Paul Krugman smeared the entire Republican Party as far-right and un-American in his Friday New York Times column, “The S Word, the F Word and the Election -- Guess which party is really un-American.”
What did you think of the bunch of socialists you just saw debating on stage?
Wait, you may protest, you didn’t see any socialists up there. And you’d be right. The Democratic Party has clearly moved left in recent years, but none of the presidential candidates are anything close to being actual socialists -- no, not even Bernie Sanders, whose embrace of the label is really more about branding (“I’m anti-establishment!”) than substance.
Actually, even the liberals at MSNBC have expressed worry about the Democratic candidates embracing the “socialist” label by raising their hands for government run health care, including for illegal immigrants, during the recent presidential debates. Other socialist ideas favored by the candidates include universal child care, free college and an expensive and economically destructive “climate change” cure.
Nobody in these debates wants government ownership of the means of production, which is what socialism used to mean. Most of the candidates are, instead, what Europeans would call “social democrats”: advocates of a private-sector-driven economy, but with a stronger social safety net, enhanced bargaining power for workers and tighter regulation of corporate malfeasance. They want America to be more like Denmark, not more like Venezuela.
Krugman took another of his bizarre swipes at his media colleagues for being too hard on Democrats (!)
Leading Republicans, however, routinely describe Democrats, even those on the right of their party, as socialists. Indeed, all indications are that denunciations of Democrats’ “socialist” agenda will be front and center in the general election campaign. And everyone in the news media accepts this as the normal state of affairs.
Wrong. The Times and other outlets vigorously defend Democrats against such charges -- when they’re not actively celebrating America’s new crop of Democratic Socialists.
Which goes to show the extent to which Republican extremism has been accepted simply as a fact of life, barely worth mentioning.
To see what I mean, imagine the media firestorm, the screams about lost civility, we’d experience if any prominent Democrat described Republicans as a party of fascists, let alone if Democrats made that claim the centerpiece of their national campaign. And such an accusation would indeed be somewhat over the top -- but it would be a lot closer to the truth than calling Democrats socialists.
The other day The Times published an Op-Ed that used analysis of party platforms to place U.S. political parties on a left-right spectrum along with their counterparts abroad. The study found that the G.O.P. is far to the right of mainstream European conservative parties. It’s even to the right of anti-immigrant parties like Britain’s UKIP and France’s National Rally.
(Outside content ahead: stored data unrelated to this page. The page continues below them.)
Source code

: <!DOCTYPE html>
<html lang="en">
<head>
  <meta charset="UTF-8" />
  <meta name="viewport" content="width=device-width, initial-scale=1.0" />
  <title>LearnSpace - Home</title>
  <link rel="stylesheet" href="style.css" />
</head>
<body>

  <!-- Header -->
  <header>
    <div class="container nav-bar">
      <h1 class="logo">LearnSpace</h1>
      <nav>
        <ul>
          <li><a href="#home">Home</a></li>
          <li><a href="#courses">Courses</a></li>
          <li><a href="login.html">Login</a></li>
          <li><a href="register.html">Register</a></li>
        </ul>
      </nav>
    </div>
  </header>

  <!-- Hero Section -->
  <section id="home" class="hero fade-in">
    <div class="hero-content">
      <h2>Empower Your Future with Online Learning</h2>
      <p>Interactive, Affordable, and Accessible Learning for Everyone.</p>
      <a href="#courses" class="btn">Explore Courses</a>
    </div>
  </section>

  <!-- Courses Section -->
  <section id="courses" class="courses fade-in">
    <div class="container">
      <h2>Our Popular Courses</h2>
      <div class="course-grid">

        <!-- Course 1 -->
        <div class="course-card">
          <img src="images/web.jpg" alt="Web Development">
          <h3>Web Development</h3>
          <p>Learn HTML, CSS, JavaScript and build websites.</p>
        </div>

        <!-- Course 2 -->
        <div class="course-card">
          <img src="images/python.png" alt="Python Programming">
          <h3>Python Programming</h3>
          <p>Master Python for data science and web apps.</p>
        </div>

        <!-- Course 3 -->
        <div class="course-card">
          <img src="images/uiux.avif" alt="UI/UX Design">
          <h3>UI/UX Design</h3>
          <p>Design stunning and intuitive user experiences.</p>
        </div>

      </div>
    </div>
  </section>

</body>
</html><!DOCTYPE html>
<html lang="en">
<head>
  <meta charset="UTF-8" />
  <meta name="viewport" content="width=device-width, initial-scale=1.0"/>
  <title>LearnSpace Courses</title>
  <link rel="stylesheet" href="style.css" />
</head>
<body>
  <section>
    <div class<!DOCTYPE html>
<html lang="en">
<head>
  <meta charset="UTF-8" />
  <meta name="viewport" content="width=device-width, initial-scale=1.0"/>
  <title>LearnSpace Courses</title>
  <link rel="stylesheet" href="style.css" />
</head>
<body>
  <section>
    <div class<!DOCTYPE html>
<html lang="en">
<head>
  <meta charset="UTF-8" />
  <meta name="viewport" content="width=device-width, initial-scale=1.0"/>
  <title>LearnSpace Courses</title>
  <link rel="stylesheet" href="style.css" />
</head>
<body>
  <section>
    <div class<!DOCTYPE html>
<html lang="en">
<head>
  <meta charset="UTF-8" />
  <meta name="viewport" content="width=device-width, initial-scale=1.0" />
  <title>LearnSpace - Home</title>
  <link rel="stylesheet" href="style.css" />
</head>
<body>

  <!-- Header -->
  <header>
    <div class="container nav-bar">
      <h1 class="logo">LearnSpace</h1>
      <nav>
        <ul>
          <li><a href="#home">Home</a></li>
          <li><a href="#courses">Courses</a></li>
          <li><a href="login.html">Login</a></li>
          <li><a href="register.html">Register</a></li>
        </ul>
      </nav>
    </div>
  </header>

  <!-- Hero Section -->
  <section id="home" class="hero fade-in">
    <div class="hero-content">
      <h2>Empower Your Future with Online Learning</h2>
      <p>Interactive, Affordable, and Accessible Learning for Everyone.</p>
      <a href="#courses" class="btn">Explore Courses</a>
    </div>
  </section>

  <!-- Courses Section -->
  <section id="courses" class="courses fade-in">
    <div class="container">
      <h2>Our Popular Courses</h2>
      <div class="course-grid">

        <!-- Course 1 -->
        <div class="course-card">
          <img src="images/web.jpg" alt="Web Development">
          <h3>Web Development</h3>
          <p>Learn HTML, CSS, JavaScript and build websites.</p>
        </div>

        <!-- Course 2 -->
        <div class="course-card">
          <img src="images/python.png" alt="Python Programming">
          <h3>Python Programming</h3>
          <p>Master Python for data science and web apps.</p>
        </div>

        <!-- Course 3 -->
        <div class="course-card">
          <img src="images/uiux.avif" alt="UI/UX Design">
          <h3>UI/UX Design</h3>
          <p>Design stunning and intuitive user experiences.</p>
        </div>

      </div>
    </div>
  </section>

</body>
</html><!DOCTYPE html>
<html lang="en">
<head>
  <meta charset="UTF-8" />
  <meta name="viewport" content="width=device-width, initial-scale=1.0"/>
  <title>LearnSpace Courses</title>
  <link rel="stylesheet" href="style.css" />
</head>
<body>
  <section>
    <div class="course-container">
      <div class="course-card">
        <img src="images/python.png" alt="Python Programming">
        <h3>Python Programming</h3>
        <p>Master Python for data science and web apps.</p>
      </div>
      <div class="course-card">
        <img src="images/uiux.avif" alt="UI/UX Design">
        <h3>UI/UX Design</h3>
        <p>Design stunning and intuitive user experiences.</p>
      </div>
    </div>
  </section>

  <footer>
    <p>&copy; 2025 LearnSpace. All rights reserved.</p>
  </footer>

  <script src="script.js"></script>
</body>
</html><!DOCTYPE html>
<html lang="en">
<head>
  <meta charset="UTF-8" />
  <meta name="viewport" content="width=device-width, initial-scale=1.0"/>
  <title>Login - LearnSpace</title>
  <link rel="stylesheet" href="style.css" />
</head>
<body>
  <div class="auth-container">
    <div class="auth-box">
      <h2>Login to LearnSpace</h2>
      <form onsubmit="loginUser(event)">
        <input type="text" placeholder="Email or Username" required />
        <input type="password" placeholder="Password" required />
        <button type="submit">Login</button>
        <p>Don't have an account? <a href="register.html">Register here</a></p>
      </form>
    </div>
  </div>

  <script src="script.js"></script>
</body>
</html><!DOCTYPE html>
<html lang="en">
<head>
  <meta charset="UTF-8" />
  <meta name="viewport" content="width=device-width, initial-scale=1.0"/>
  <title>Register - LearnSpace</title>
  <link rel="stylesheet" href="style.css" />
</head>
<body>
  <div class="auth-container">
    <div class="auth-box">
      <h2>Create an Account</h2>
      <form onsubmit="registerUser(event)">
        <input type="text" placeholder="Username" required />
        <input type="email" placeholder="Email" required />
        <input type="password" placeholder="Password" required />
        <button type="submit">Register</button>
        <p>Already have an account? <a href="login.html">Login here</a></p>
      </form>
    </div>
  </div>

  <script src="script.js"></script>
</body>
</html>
Basically, if we saw something like America’s Republicans in another country, we’d classify them as white nationalist extremists.
After seeming to reign in his hate for a month or so, Krugman was in full foam-flecked mode on Friday.
One might even argue that the G.O.P. stands out among the West’s white nationalist parties for its exceptional willingness to crash right through the guardrails of democracy. Extreme gerrymandering, naked voter suppression and stripping power from offices the other party manages to win all the same -- these practices seem if anything more prevalent here than in the failing democracies of Eastern Europe.
Oh, and isn’t it remarkable how blasé we’ve become about threats of legal persecution and/or physical violence against anyone who criticizes a Republican president?
So it’s really something to see Republicans trying to tar Democrats as un-American socialists. If they want to see a party that really has broken with fundamental American values, they should look in the mirror.
There’s a long-standing double standard in which Republicans are attacked for calling or somehow implying Democrats are unpatriotic, but Democrats can call Republicans un-American and get away with it.